Your answer must be an exact copy of the lines below, from the first through the one with "This project implements", with no pictures.

** RECORDS FOR THIS EXERCISE follows **

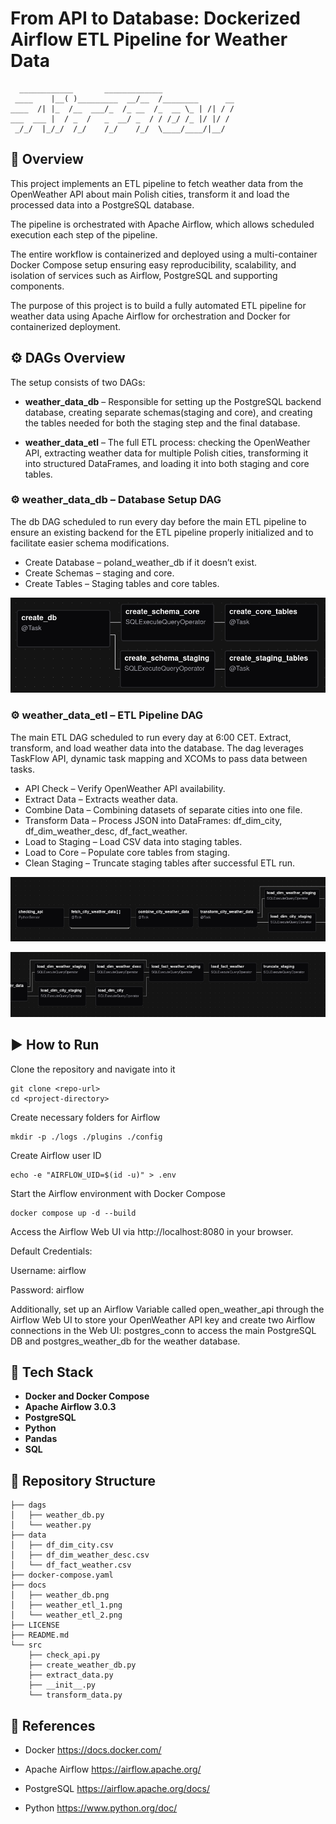 # From API to Database: Dockerized Airflow ETL Pipeline for Weather Data
```
  ____________       _____________
 ____    |__( )_________  __/__  /________      __
____  /| |_  /__  ___/_  /_ __  /_  __ \_ | /| / /
___  ___ |  / _  /   _  __/ _  / / /_/ /_ |/ |/ /
 _/_/  |_/_/  /_/    /_/    /_/  \____/____/|__/
```

## 📌 Overview
This project implements an ETL pipeline to fetch weather data from the OpenWeather API about main Polish cities, transform it and load the processed data into a PostgreSQL database. 

The pipeline is orchestrated with Apache Airflow, which allows scheduled execution each step of the pipeline. 

The entire workflow is containerized and deployed using a multi-container Docker Compose setup ensuring easy reproducibility, scalability, and isolation of services such as Airflow, PostgreSQL and supporting components.

The purpose of this project is to build a fully automated ETL pipeline for weather data using Apache Airflow for orchestration and Docker for containerized deployment. 

## ⚙️ DAGs Overview
The setup consists of two DAGs:

- **weather_data_db** – Responsible for setting up the PostgreSQL backend database, creating separate schemas(staging and core), and creating the tables needed for both the staging step and the final database.

- **weather_data_etl** – The full ETL process: checking the OpenWeather API, extracting weather data for multiple Polish cities, transforming it into structured DataFrames, and loading it into both staging and core tables.

### ⚙️ weather_data_db – Database Setup DAG

The db DAG scheduled to run every day before the main ETL pipeline to ensure an existing backend for the ETL pipeline properly initialized and to facilitate easier schema modifications.

- Create Database – poland_weather_db if it doesn’t exist.
- Create Schemas – staging and core.
- Create Tables – Staging tables and core tables.

![db_dag](/docs/weather_db.png)

### ⚙️ weather_data_etl – ETL Pipeline DAG

The main ETL DAG scheduled to run every day at 6:00 CET. Extract, transform, and load weather data into the database. The dag leverages  TaskFlow API, dynamic task mapping and XCOMs to pass data between tasks.

- API Check – Verify OpenWeather API availability.
- Extract Data – Extracts weather data.
- Combine Data – Combining datasets of separate cities into one file.
- Transform Data – Process JSON into DataFrames: df_dim_city, df_dim_weather_desc, df_fact_weather.
- Load to Staging – Load CSV data into staging tables.
- Load to Core – Populate core tables from staging.
- Clean Staging – Truncate staging tables after successful ETL run.

![etl_dag_1](/docs/weather_etl_1.png)

![etl_dag_2](/docs/weather_etl_2.png)

## ▶️ How to Run

Clone the repository and navigate into it

```
git clone <repo-url>
cd <project-directory>
```
Create necessary folders for Airflow

```
mkdir -p ./logs ./plugins ./config
```
Create Airflow user ID

```
echo -e "AIRFLOW_UID=$(id -u)" > .env
```
Start the Airflow environment with Docker Compose

```
docker compose up -d --build
```
Access the Airflow Web UI via  http://localhost:8080 in your browser. 

Default Credentials:

Username: airflow

Password: airflow

Additionally, set up an Airflow Variable called open_weather_api through the Airflow Web UI to store your OpenWeather API key and create two Airflow connections in the Web UI: postgres_conn to access the main PostgreSQL DB and postgres_weather_db for the weather database.

## 🧰 Tech Stack

- **Docker and Docker Compose**
- **Apache Airflow 3.0.3**
- **PostgreSQL**
- **Python**
- **Pandas**
- **SQL**

## 📁 Repository Structure

```
├── dags
│   ├── weather_db.py
│   └── weather.py
├── data
│   ├── df_dim_city.csv
│   ├── df_dim_weather_desc.csv
│   └── df_fact_weather.csv
├── docker-compose.yaml
├── docs
│   ├── weather_db.png
│   ├── weather_etl_1.png
│   └── weather_etl_2.png
├── LICENSE
├── README.md
└── src
    ├── check_api.py
    ├── create_weather_db.py
    ├── extract_data.py
    ├── __init__.py
    └── transform_data.py
```

## 🔗 References

- Docker 
https://docs.docker.com/

- Apache Airflow
https://airflow.apache.org/

- PostgreSQL
https://airflow.apache.org/docs/

- Python
https://www.python.org/doc/

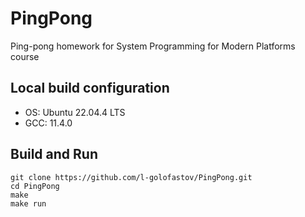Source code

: # PingPong
Ping-pong homework for System Programming for Modern Platforms course

## Local build configuration
* OS: Ubuntu 22.04.4 LTS
* GCC: 11.4.0

## Build and Run
```
git clone https://github.com/l-golofastov/PingPong.git
cd PingPong
make
make run
```

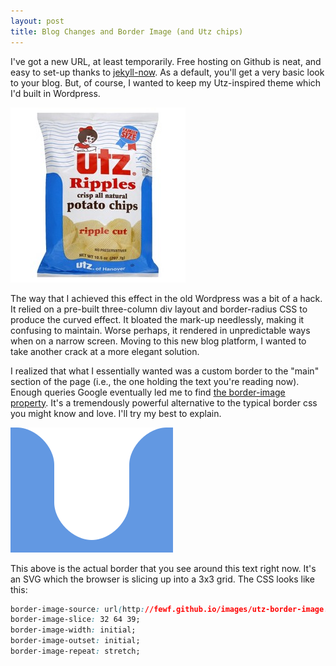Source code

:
```yaml
---
layout: post
title: Blog Changes and Border Image (and Utz chips)
---
```


I've got a new URL, at least temporarily. Free hosting on Github is neat, and easy to set-up thanks to [jekyll-now](https://github.com/barryclark/jekyll-now). As a default, you'll get a very basic look to your blog. But, of course, I wanted to keep my Utz-inspired theme which I'd built in Wordpress.

![Utz's brilliant style](../images/utz.jpg)

The way that I achieved this effect in the old Wordpress was a bit of a hack. It relied on a pre-built three-column div layout and border-radius CSS to produce the curved effect. It bloated the mark-up needlessly, making it confusing to maintain. Worse perhaps, it rendered in unpredictable ways when on a narrow screen. Moving to this new blog platform, I wanted to take another crack at a more elegant solution. 

I realized that what I essentially wanted was a custom border to the "main" section of the page (i.e., the one holding the text you're reading now). Enough queries Google eventually led me to find [the border-image property](https://developer.mozilla.org/en-US/docs/Web/CSS/border-image). It's a tremendously powerful alternative to the typical border css you might know and love. I'll try my best to explain.

![the actual border you're looking at now](../images/utz-border-image.svg)

This above is the actual border that you see around this text right now. It's an SVG which the browser is slicing up into a 3x3 grid. The CSS looks like this:

```css
border-image-source: url(http://fewf.github.io/images/utz-border-image.svg);
border-image-slice: 32 64 39;
border-image-width: initial;
border-image-outset: initial;
border-image-repeat: stretch;
```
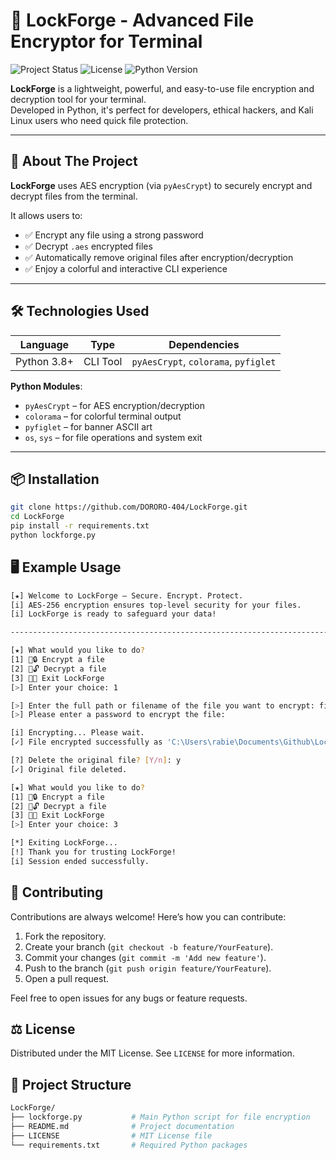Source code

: # 🔐 LockForge - Advanced File Encryptor for Terminal

![Project Status](https://img.shields.io/badge/status-active-brightgreen)
![License](https://img.shields.io/badge/license-MIT-blue)
![Python Version](https://img.shields.io/badge/python-3.8+-blue)

**LockForge** is a lightweight, powerful, and easy-to-use file encryption and decryption tool for your terminal.  
Developed in Python, it's perfect for developers, ethical hackers, and Kali Linux users who need quick file protection.

---

## 🚀 About The Project

**LockForge** uses AES encryption (via `pyAesCrypt`) to securely encrypt and decrypt files from the terminal.

It allows users to:

- ✅ Encrypt any file using a strong password
- ✅ Decrypt `.aes` encrypted files
- ✅ Automatically remove original files after encryption/decryption
- ✅ Enjoy a colorful and interactive CLI experience

---

## 🛠 Technologies Used

| Language   | Type     | Dependencies       |
|------------|----------|--------------------|
| Python 3.8+| CLI Tool | `pyAesCrypt`, `colorama`, `pyfiglet`

**Python Modules**:
- `pyAesCrypt` – for AES encryption/decryption
- `colorama` – for colorful terminal output
- `pyfiglet` – for banner ASCII art
- `os`, `sys` – for file operations and system exit

---

## 📦 Installation

```bash
git clone https://github.com/DORORO-404/LockForge.git
cd LockForge
pip install -r requirements.txt
python lockforge.py
```

## 🖥️ Example Usage

```bash
[★] Welcome to LockForge — Secure. Encrypt. Protect.
[i] AES-256 encryption ensures top-level security for your files.
[i] LockForge is ready to safeguard your data!

---------------------------------------------------------------------------

[★] What would you like to do?
[1] 📁🔒 Encrypt a file
[2] 📂🔓 Decrypt a file
[3] 🚪👋 Exit LockForge
[>] Enter your choice: 1

[>] Enter the full path or filename of the file you want to encrypt: file.txt
[>] Please enter a password to encrypt the file: 

[i] Encrypting... Please wait.
[✓] File encrypted successfully as 'C:\Users\rabie\Documents\Github\LockForge\file.txt.aes'

[?] Delete the original file? [Y/n]: y
[✓] Original file deleted.

[★] What would you like to do?
[1] 📁🔒 Encrypt a file
[2] 📂🔓 Decrypt a file
[3] 🚪👋 Exit LockForge
[>] Enter your choice: 3

[*] Exiting LockForge...
[!] Thank you for trusting LockForge!
[i] Session ended successfully.
```

## 🤝 Contributing

Contributions are always welcome! Here’s how you can contribute:

1. Fork the repository.
2. Create your branch (`git checkout -b feature/YourFeature`).
3. Commit your changes (`git commit -m 'Add new feature'`).
4. Push to the branch (`git push origin feature/YourFeature`).
5. Open a pull request.

Feel free to open issues for any bugs or feature requests.

## ⚖️ License

Distributed under the MIT License. See `LICENSE` for more information.

## 📁 Project Structure
```bash
LockForge/
├── lockforge.py           # Main Python script for file encryption
├── README.md              # Project documentation
├── LICENSE                # MIT License file
└── requirements.txt       # Required Python packages
```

** End of RECORDS FOR THIS EXERCISE **

EXERCISE RESULT »
 # From API to Database: Dockerized Airflow ETL Pipeline for Weather Data
```
  ____________       _____________
 ____    |__( )_________  __/__  /________      __
____  /| |_  /__  ___/_  /_ __  /_  __ \_ | /| / /
___  ___ |  / _  /   _  __/ _  / / /_/ /_ |/ |/ /
 _/_/  |_/_/  /_/    /_/    /_/  \____/____/|__/
```

## 📌 Overview
This project implements an ETL pipeline to fetch weather data from the OpenWeather API about main Polish cities, transform it and load the processed data into a PostgreSQL database. 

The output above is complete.